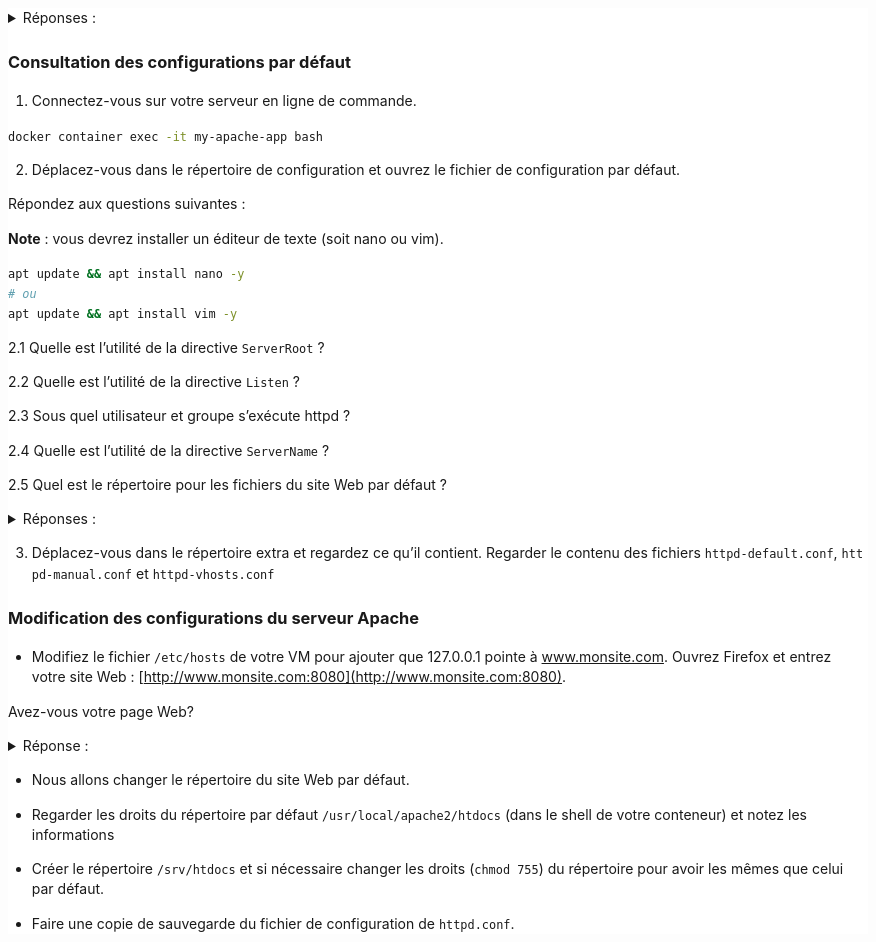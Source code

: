 
<details><summary>Réponses :</summary></details>


### Consultation des configurations par défaut

1.	Connectez-vous sur votre serveur en ligne de commande.  

```bash
docker container exec -it my-apache-app bash
```


2.	Déplacez-vous dans le répertoire de configuration et ouvrez le fichier de configuration par défaut. 

Répondez aux questions suivantes :

**Note** : vous devrez installer un éditeur de texte (soit nano ou vim).

```bash
apt update && apt install nano -y
# ou
apt update && apt install vim -y
```

 2.1 Quelle est l’utilité de la directive ```ServerRoot``` ? 

 2.2 Quelle est l’utilité de la directive ```Listen``` ?
  
 2.3 Sous quel utilisateur et groupe s’exécute httpd ? 

 2.4 Quelle est l’utilité de la directive ```ServerName``` ? 

 2.5 Quel est le répertoire pour les fichiers du site Web par défaut ?

<details><summary>Réponses :</summary></details>  

3.	Déplacez-vous dans le répertoire extra et regardez ce qu’il contient. Regarder le contenu des fichiers ```httpd-default.conf```, ```httpd-manual.conf``` et ```httpd-vhosts.conf```  

### Modification des configurations du serveur Apache

- Modifiez le fichier ```/etc/hosts``` de votre VM pour ajouter que 127.0.0.1 pointe à www.monsite.com.
Ouvrez Firefox et entrez votre site Web : [http://www.monsite.com:8080](http://www.monsite.com:8080).

Avez-vous votre page Web?
	
<details><summary>Réponse :</summary></details>

- Nous allons changer le répertoire du site Web par défaut.

- Regarder les droits du répertoire par défaut ```/usr/local/apache2/htdocs``` (dans le shell de votre conteneur) et notez les informations  

- Créer le répertoire ```/srv/htdocs``` et si nécessaire changer les droits (```chmod 755```) du répertoire pour avoir les mêmes que celui par défaut.

- Faire une copie de sauvegarde du fichier de configuration de ```httpd.conf```.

-- -- --

Give the number of lines in the listing that include the word "details", without any added words.

Output for this task
3